El soviético Lev Yashin fue un fenómeno debajo de los tres palos Autor: EFE Publicado: 27/12/2018 | 09:54 pm
Un portero llora. La pelota, estrella fugaz que apenas ve, golpea las redes, iracunda, y provoca un delirio sin comparación. Todos ríen, mientras él, con la impotencia opacando sus ideas, seca sus lágrimas con pudor. No quiere que nadie lo vea. Nadie lo ve, de hecho. Encerrado entre los tres palos, acapara tan pocas miradas que, ni siquiera cuando la pelota lo vence, deja de ser una figura irrelevante a los ojos del aficionado.
A la gente le interesan los goles, y el portero, villano confeso, se dedica a evitarlos. Sumergido en una soledad aterradora, aguarda por la oportunidad de lucirse en alguna jugada de gol, pero a la vez agradece que nadie le inquiete. Por eso también esconde bajo el uniforme una figura sorprendentemente paradójica.

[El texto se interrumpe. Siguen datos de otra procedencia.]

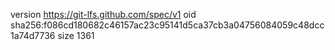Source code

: version https://git-lfs.github.com/spec/v1
oid sha256:f086cd180682c46157ac23c95141d5ca37cb3a04756084059c48dcc1a74d7736
size 1361
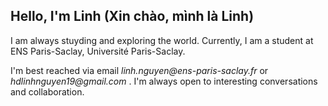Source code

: ## Hello, I'm Linh (Xin chào, mình là Linh)

I am always stuyding and exploring the world. Currently, I am a student at ENS Paris-Saclay, Université Paris-Saclay.

I'm best reached via email _linh.nguyen@ens-paris-saclay.fr_ or _hdlinhnguyen19@gmail.com_ . I'm always open to interesting conversations and collaboration.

El fútbol es un gran deporte. Una religión, además. La única que no entiende de ateos, diría Galeano. Incomprensible que —maldito absurdo— guarde casi toda su ingratitud para aquel lejano ser atado al arco. Desde el inicio, cuando se ideó el gol como su momento de máxima tensión, supo que situar a alguien para evitarlo sería una tortura tácita.
Es entonces cuando el gigante se erige y salva a su equipo. Vuela por los aires y saca a la gente las manos de sus bolsillos, las coloca en sus cabezas y les alivia el alma. Evita el gol, frustra la alegría de mucha gente, el orgasmo del fútbol, pero defiende a los suyos y comienza a ser venerado. Entonces cambia su rol secundario al de héroe.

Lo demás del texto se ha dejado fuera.